··· Given data ···

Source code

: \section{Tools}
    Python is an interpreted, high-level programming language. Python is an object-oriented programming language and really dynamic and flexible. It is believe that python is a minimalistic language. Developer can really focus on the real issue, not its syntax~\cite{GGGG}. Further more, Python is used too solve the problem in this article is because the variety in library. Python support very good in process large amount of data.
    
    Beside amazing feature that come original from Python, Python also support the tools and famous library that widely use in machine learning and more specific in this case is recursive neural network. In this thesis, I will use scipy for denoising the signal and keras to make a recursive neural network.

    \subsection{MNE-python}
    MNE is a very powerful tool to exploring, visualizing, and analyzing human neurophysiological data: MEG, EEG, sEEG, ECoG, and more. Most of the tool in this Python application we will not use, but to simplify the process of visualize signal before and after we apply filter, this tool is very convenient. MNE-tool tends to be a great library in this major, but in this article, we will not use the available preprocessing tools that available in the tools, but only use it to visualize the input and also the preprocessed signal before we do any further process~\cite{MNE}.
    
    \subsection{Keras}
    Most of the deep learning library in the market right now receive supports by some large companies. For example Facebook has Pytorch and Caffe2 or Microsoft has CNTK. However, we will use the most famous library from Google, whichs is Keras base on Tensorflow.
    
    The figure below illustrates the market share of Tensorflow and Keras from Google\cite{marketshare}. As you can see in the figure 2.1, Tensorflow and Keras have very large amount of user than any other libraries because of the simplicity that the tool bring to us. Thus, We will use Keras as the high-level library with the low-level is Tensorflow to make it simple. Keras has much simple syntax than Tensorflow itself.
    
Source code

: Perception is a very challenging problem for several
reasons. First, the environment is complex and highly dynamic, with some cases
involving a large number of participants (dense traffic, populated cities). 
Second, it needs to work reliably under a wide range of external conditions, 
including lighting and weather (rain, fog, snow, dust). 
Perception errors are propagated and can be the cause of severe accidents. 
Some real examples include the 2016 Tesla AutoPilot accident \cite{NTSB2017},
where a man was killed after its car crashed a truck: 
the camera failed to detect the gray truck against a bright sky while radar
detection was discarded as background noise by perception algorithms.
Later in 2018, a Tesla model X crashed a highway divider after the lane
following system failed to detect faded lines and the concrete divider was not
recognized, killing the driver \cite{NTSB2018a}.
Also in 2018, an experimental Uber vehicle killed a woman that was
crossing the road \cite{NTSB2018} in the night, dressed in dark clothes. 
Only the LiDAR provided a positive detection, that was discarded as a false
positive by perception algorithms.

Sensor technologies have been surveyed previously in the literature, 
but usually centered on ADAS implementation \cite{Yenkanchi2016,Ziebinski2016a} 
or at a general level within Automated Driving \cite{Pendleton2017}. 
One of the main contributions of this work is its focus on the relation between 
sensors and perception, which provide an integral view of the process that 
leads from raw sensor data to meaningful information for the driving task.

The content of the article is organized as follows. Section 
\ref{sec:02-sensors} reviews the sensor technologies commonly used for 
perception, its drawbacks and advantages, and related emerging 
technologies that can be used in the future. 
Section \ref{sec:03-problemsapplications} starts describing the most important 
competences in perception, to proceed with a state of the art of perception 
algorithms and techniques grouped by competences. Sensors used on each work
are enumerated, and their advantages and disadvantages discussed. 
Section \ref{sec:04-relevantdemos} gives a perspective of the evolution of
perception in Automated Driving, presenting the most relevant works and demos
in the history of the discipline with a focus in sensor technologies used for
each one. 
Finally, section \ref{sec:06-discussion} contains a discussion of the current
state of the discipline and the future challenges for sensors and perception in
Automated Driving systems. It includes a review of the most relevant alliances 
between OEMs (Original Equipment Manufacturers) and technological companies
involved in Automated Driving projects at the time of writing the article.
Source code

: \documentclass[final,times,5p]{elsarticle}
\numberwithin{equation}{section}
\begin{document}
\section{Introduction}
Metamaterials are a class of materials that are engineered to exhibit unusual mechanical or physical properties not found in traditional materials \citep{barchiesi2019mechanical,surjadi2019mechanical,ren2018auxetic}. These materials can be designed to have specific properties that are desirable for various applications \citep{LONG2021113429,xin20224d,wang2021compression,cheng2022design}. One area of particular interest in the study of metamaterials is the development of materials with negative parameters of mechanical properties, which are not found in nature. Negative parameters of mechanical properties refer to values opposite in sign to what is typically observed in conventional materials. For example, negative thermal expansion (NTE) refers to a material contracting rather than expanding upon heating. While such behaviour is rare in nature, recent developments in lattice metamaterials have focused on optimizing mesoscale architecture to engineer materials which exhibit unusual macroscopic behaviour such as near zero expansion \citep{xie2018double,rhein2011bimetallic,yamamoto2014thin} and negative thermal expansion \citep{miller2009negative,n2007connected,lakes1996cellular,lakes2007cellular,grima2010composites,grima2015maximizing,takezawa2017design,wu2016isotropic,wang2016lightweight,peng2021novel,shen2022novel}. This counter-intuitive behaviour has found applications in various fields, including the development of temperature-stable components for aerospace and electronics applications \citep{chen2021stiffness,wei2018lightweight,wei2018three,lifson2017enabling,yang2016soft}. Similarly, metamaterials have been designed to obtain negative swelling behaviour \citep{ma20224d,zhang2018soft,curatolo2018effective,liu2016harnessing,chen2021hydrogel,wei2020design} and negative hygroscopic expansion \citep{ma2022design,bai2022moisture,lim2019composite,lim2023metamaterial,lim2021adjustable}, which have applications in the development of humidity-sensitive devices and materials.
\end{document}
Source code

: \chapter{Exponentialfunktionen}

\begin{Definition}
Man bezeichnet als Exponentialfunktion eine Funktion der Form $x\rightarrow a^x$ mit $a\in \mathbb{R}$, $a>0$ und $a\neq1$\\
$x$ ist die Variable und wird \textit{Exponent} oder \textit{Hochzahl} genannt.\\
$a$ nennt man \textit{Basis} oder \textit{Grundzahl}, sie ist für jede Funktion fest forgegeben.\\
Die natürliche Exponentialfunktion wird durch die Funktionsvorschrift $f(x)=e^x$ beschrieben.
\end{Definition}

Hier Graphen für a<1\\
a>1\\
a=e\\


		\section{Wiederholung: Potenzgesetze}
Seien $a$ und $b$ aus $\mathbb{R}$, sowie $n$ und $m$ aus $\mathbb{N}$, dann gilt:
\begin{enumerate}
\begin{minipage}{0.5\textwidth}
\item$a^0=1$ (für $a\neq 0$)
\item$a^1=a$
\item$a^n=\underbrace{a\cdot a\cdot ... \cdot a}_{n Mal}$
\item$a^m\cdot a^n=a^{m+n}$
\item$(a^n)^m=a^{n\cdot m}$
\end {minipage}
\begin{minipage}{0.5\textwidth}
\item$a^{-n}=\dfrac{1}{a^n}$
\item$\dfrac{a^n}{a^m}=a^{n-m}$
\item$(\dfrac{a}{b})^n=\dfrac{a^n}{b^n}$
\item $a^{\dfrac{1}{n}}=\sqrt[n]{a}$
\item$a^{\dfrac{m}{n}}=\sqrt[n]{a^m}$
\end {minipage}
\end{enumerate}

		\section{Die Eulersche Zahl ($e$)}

···

Please give back the entries above, unchanged and complete.

Source code

: \section{Tools}
    Python is an interpreted, high-level programming language. Python is an object-oriented programming language and really dynamic and flexible. It is believe that python is a minimalistic language. Developer can really focus on the real issue, not its syntax~\cite{GGGG}. Further more, Python is used too solve the problem in this article is because the variety in library. Python support very good in process large amount of data.
    
    Beside amazing feature that come original from Python, Python also support the tools and famous library that widely use in machine learning and more specific in this case is recursive neural network. In this thesis, I will use scipy for denoising the signal and keras to make a recursive neural network.

    \subsection{MNE-python}
    MNE is a very powerful tool to exploring, visualizing, and analyzing human neurophysiological data: MEG, EEG, sEEG, ECoG, and more. Most of the tool in this Python application we will not use, but to simplify the process of visualize signal before and after we apply filter, this tool is very convenient. MNE-tool tends to be a great library in this major, but in this article, we will not use the available preprocessing tools that available in the tools, but only use it to visualize the input and also the preprocessed signal before we do any further process~\cite{MNE}.
    
    \subsection{Keras}
    Most of the deep learning library in the market right now receive supports by some large companies. For example Facebook has Pytorch and Caffe2 or Microsoft has CNTK. However, we will use the most famous library from Google, whichs is Keras base on Tensorflow.
    
    The figure below illustrates the market share of Tensorflow and Keras from Google\cite{marketshare}. As you can see in the figure 2.1, Tensorflow and Keras have very large amount of user than any other libraries because of the simplicity that the tool bring to us. Thus, We will use Keras as the high-level library with the low-level is Tensorflow to make it simple. Keras has much simple syntax than Tensorflow itself.
    
Source code

: Perception is a very challenging problem for several
reasons. First, the environment is complex and highly dynamic, with some cases
involving a large number of participants (dense traffic, populated cities). 
Second, it needs to work reliably under a wide range of external conditions, 
including lighting and weather (rain, fog, snow, dust). 
Perception errors are propagated and can be the cause of severe accidents. 
Some real examples include the 2016 Tesla AutoPilot accident \cite{NTSB2017},
where a man was killed after its car crashed a truck: 
the camera failed to detect the gray truck against a bright sky while radar
detection was discarded as background noise by perception algorithms.
Later in 2018, a Tesla model X crashed a highway divider after the lane
following system failed to detect faded lines and the concrete divider was not
recognized, killing the driver \cite{NTSB2018a}.
Also in 2018, an experimental Uber vehicle killed a woman that was
crossing the road \cite{NTSB2018} in the night, dressed in dark clothes. 
Only the LiDAR provided a positive detection, that was discarded as a false
positive by perception algorithms.

Sensor technologies have been surveyed previously in the literature, 
but usually centered on ADAS implementation \cite{Yenkanchi2016,Ziebinski2016a} 
or at a general level within Automated Driving \cite{Pendleton2017}. 
One of the main contributions of this work is its focus on the relation between 
sensors and perception, which provide an integral view of the process that 
leads from raw sensor data to meaningful information for the driving task.

The content of the article is organized as follows. Section 
\ref{sec:02-sensors} reviews the sensor technologies commonly used for 
perception, its drawbacks and advantages, and related emerging 
technologies that can be used in the future. 
Section \ref{sec:03-problemsapplications} starts describing the most important 
competences in perception, to proceed with a state of the art of perception 
algorithms and techniques grouped by competences. Sensors used on each work
are enumerated, and their advantages and disadvantages discussed. 
Section \ref{sec:04-relevantdemos} gives a perspective of the evolution of
perception in Automated Driving, presenting the most relevant works and demos
in the history of the discipline with a focus in sensor technologies used for
each one. 
Finally, section \ref{sec:06-discussion} contains a discussion of the current
state of the discipline and the future challenges for sensors and perception in
Automated Driving systems. It includes a review of the most relevant alliances 
between OEMs (Original Equipment Manufacturers) and technological companies
involved in Automated Driving projects at the time of writing the article.
Source code

: \documentclass[final,times,5p]{elsarticle}
\numberwithin{equation}{section}
\begin{document}
\section{Introduction}
Metamaterials are a class of materials that are engineered to exhibit unusual mechanical or physical properties not found in traditional materials \citep{barchiesi2019mechanical,surjadi2019mechanical,ren2018auxetic}. These materials can be designed to have specific properties that are desirable for various applications \citep{LONG2021113429,xin20224d,wang2021compression,cheng2022design}. One area of particular interest in the study of metamaterials is the development of materials with negative parameters of mechanical properties, which are not found in nature. Negative parameters of mechanical properties refer to values opposite in sign to what is typically observed in conventional materials. For example, negative thermal expansion (NTE) refers to a material contracting rather than expanding upon heating. While such behaviour is rare in nature, recent developments in lattice metamaterials have focused on optimizing mesoscale architecture to engineer materials which exhibit unusual macroscopic behaviour such as near zero expansion \citep{xie2018double,rhein2011bimetallic,yamamoto2014thin} and negative thermal expansion \citep{miller2009negative,n2007connected,lakes1996cellular,lakes2007cellular,grima2010composites,grima2015maximizing,takezawa2017design,wu2016isotropic,wang2016lightweight,peng2021novel,shen2022novel}. This counter-intuitive behaviour has found applications in various fields, including the development of temperature-stable components for aerospace and electronics applications \citep{chen2021stiffness,wei2018lightweight,wei2018three,lifson2017enabling,yang2016soft}. Similarly, metamaterials have been designed to obtain negative swelling behaviour \citep{ma20224d,zhang2018soft,curatolo2018effective,liu2016harnessing,chen2021hydrogel,wei2020design} and negative hygroscopic expansion \citep{ma2022design,bai2022moisture,lim2019composite,lim2023metamaterial,lim2021adjustable}, which have applications in the development of humidity-sensitive devices and materials.
\end{document}
Source code

: \chapter{Exponentialfunktionen}

\begin{Definition}
Man bezeichnet als Exponentialfunktion eine Funktion der Form $x\rightarrow a^x$ mit $a\in \mathbb{R}$, $a>0$ und $a\neq1$\\
$x$ ist die Variable und wird \textit{Exponent} oder \textit{Hochzahl} genannt.\\
$a$ nennt man \textit{Basis} oder \textit{Grundzahl}, sie ist für jede Funktion fest forgegeben.\\
Die natürliche Exponentialfunktion wird durch die Funktionsvorschrift $f(x)=e^x$ beschrieben.
\end{Definition}

Hier Graphen für a<1\\
a>1\\
a=e\\


		\section{Wiederholung: Potenzgesetze}
Seien $a$ und $b$ aus $\mathbb{R}$, sowie $n$ und $m$ aus $\mathbb{N}$, dann gilt:
\begin{enumerate}
\begin{minipage}{0.5\textwidth}
\item$a^0=1$ (für $a\neq 0$)
\item$a^1=a$
\item$a^n=\underbrace{a\cdot a\cdot ... \cdot a}_{n Mal}$
\item$a^m\cdot a^n=a^{m+n}$
\item$(a^n)^m=a^{n\cdot m}$
\end {minipage}
\begin{minipage}{0.5\textwidth}
\item$a^{-n}=\dfrac{1}{a^n}$
\item$\dfrac{a^n}{a^m}=a^{n-m}$
\item$(\dfrac{a}{b})^n=\dfrac{a^n}{b^n}$
\item $a^{\dfrac{1}{n}}=\sqrt[n]{a}$
\item$a^{\dfrac{m}{n}}=\sqrt[n]{a^m}$
\end {minipage}
\end{enumerate}

		\section{Die Eulersche Zahl ($e$)}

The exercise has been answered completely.